§ About this task:
Repeat exactly, and only, the lines below starting at the line that contains "Heart Screening for Triathletes and" and ending at the line that contains "Receive services only", inclusive of both.

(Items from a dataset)
┄┄┄┄┄┄┄┄┄┄
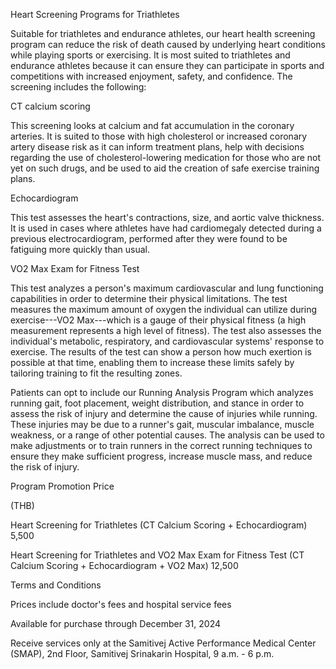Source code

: Heart Screening Programs for Triathletes

Suitable for triathletes and endurance athletes, our heart health
screening program can reduce the risk of death caused by underlying
heart conditions while playing sports or exercising. It is most suited
to triathletes and endurance athletes because it can ensure they can
participate in sports and competitions with increased enjoyment, safety,
and confidence. The screening includes the following:

CT calcium scoring

This screening looks at calcium and fat accumulation in the coronary
arteries. It is suited to those with high cholesterol or increased
coronary artery disease risk as it can inform treatment plans, help with
decisions regarding the use of cholesterol-lowering medication for those
who are not yet on such drugs, and be used to aid the creation of safe
exercise training plans.

Echocardiogram

This test assesses the heart's contractions, size, and aortic valve
thickness. It is used in cases where athletes have had cardiomegaly
detected during a previous electrocardiogram, performed after they were
found to be fatiguing more quickly than usual.

VO2 Max Exam for Fitness Test

This test analyzes a person's maximum cardiovascular and lung
functioning capabilities in order to determine their physical
limitations. The test measures the maximum amount of oxygen the
individual can utilize during exercise---VO2 Max---which is a gauge of
their physical fitness (a high measurement represents a high level of
fitness). The test also assesses the individual's metabolic,
respiratory, and cardiovascular systems' response to exercise. The
results of the test can show a person how much exertion is possible at
that time, enabling them to increase these limits safely by tailoring
training to fit the resulting zones.

Patients can opt to include our Running Analysis Program which analyzes
running gait, foot placement, weight distribution, and stance in order
to assess the risk of injury and determine the cause of injuries while
running. These injuries may be due to a runner's gait, muscular
imbalance, muscle weakness, or a range of other potential causes. The
analysis can be used to make adjustments or to train runners in the
correct running techniques to ensure they make sufficient progress,
increase muscle mass, and reduce the risk of injury.

Program Promotion Price

(THB)

Heart Screening for Triathletes (CT Calcium Scoring + Echocardiogram)
5,500

Heart Screening for Triathletes and VO2 Max Exam for Fitness Test (CT
Calcium Scoring + Echocardiogram + VO2 Max) 12,500

Terms and Conditions

Prices include doctor's fees and hospital service fees

Available for purchase through December 31, 2024

Receive services only at the Samitivej Active Performance Medical Center
(SMAP), 2nd Floor, Samitivej Srinakarin Hospital, 9 a.m. - 6 p.m.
┄┄┄┄┄┄┄┄┄┄
§ Answer space:
Heart Screening for Triathletes and VO2 Max Exam for Fitness Test (CT
Calcium Scoring + Echocardiogram + VO2 Max) 12,500

Terms and Conditions

Prices include doctor's fees and hospital service fees

Available for purchase through December 31, 2024

Receive services only at the Samitivej Active Performance Medical Center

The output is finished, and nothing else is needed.